# Suche Bedienungsanleitung Johnson 8 PS



## Steinbeißer53 (25. Juni 2012)

Hallo zusammen,

ich habe mir einen gebrauchten 8 PS Johnson Motor, Baujahr 1993, gekauft. Leider fehlt die Bedienungsanleitung. Hat jemand von Euch so etwas noch liegen, vielleicht auch in Kopie?

Gruß Steinbeißer 53


----------



## HerrHamster (25. Juni 2012)

*AW: Suche Bedienungsanleitung Johnson 8 PS*

Ich glaube ohne Typenbezeichnung wird das sicherlich nicht leichter!


----------



## Ted (25. Juni 2012)

*AW: Suche Bedienungsanleitung Johnson 8 PS*

Schick mir mal ne pn mit deiner e-mail adresse. Dann bekommste alles was du bruachst...
was ist denn dein problem?


----------



## Steinbeißer53 (28. Juni 2012)

*AW: Suche Bedienungsanleitung Johnson 8 PS*

So, nochmal ein Versuch: 

Suche immer noch eine Bedienungsanleitung für meinen Johnson 8 PS, Baujahr 1993, Schaltung an der Stirnseite, Modelnr.: J8RETB, Seriennr. B08971241. Auf englisch und französisch habe ich eine bei Ebay ersteigert. Hilft schon. Wäre jedoch schön, auch eine auf Deutsch zu haben. In Fotokopie wäre auch gut.

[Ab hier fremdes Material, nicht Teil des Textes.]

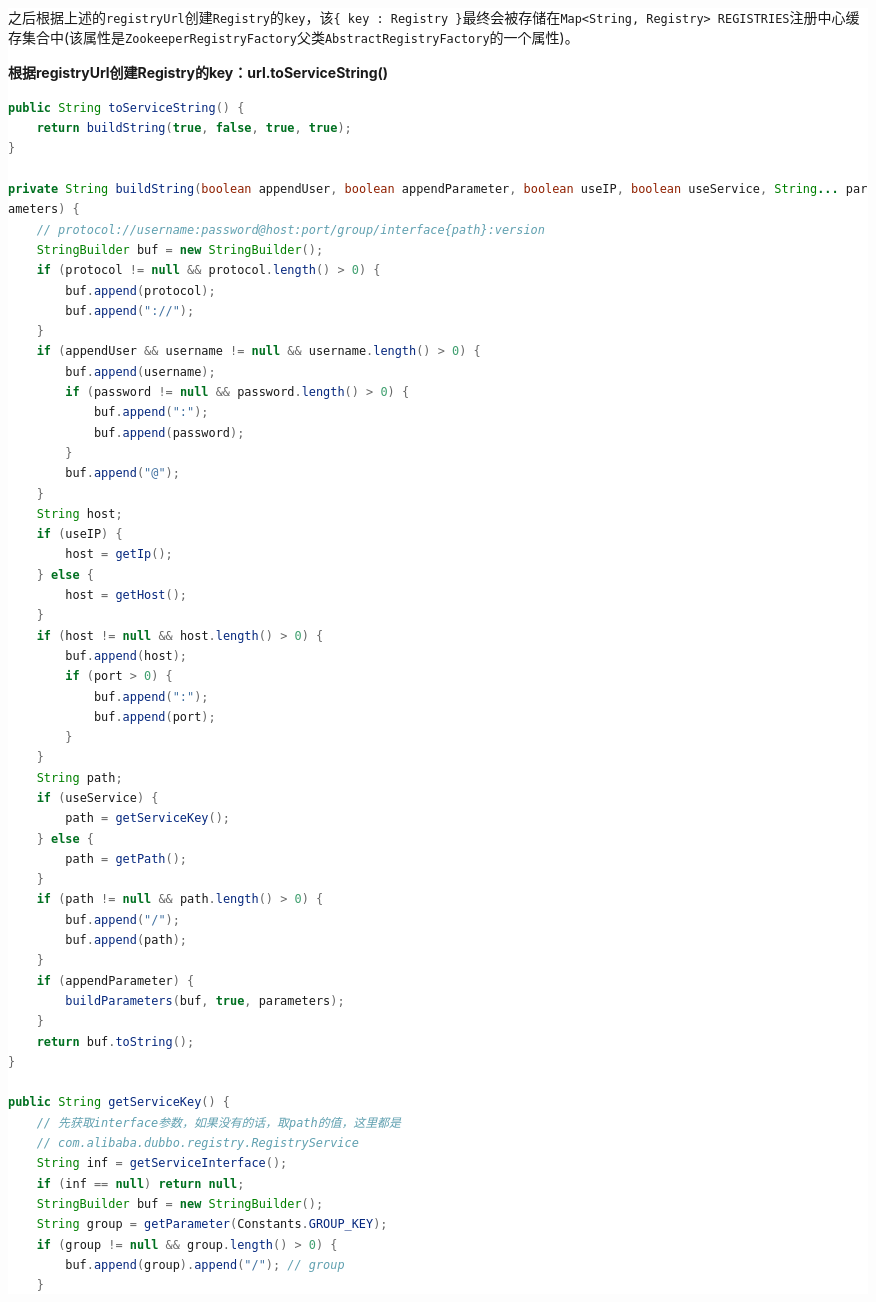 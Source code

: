 之后根据上述的`registryUrl`创建`Registry`的`key`，该`{ key : Registry }`最终会被存储在`Map<String, Registry> REGISTRIES`注册中心缓存集合中(该属性是`ZookeeperRegistryFactory`父类`AbstractRegistryFactory`的一个属性)。

**根据registryUrl创建Registry的key：url.toServiceString()**

```java
public String toServiceString() {
    return buildString(true, false, true, true);
}

private String buildString(boolean appendUser, boolean appendParameter, boolean useIP, boolean useService, String... parameters) {
    // protocol://username:password@host:port/group/interface{path}:version
    StringBuilder buf = new StringBuilder();
    if (protocol != null && protocol.length() > 0) {
        buf.append(protocol);
        buf.append("://");
    }
    if (appendUser && username != null && username.length() > 0) {  
        buf.append(username);
        if (password != null && password.length() > 0) {
            buf.append(":");
            buf.append(password);
        }
        buf.append("@");
    }
    String host;
    if (useIP) {
        host = getIp();
    } else {
        host = getHost();
    }
    if (host != null && host.length() > 0) {
        buf.append(host);
        if (port > 0) {
            buf.append(":");
            buf.append(port);
        }
    }
    String path;
    if (useService) {
        path = getServiceKey();
    } else {
        path = getPath();
    }
    if (path != null && path.length() > 0) {
        buf.append("/");
        buf.append(path);
    }
    if (appendParameter) {
        buildParameters(buf, true, parameters);
    }
    return buf.toString();
}

public String getServiceKey() {
    // 先获取interface参数，如果没有的话，取path的值，这里都是 
    // com.alibaba.dubbo.registry.RegistryService
    String inf = getServiceInterface();
    if (inf == null) return null;
    StringBuilder buf = new StringBuilder();
    String group = getParameter(Constants.GROUP_KEY);
    if (group != null && group.length() > 0) {
        buf.append(group).append("/"); // group
    }
```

Danke im Voraus!

Gruß Steinbeißer53

PS.: Hallo Ted, meine PN angekommen?


----------



## Steinbeißer53 (6. Juli 2012)

*AW: Suche Bedienungsanleitung Johnson 8 PS*

Noch mal nach vorn, mWas ist mit Deinem Angebot Ted?


----------



## ulf (9. Juli 2012)

*AW: Suche Bedienungsanleitung Johnson 8 PS*

Hallo

Hast Du schon mal bei Wassersport Kellermann http://www.wassersport-kellermann.de/ angefragt ?

Gruß Ulf


----------



## Ted (9. Juli 2012)

*AW: Suche Bedienungsanleitung Johnson 8 PS*

Sorry für die späte rückmeldung! Ich habe auch alles nur auf englisch. Aber wende Dich doch mal an die Leute vom boote-forum. Die können dir bestimmt weiterhelfen...


----------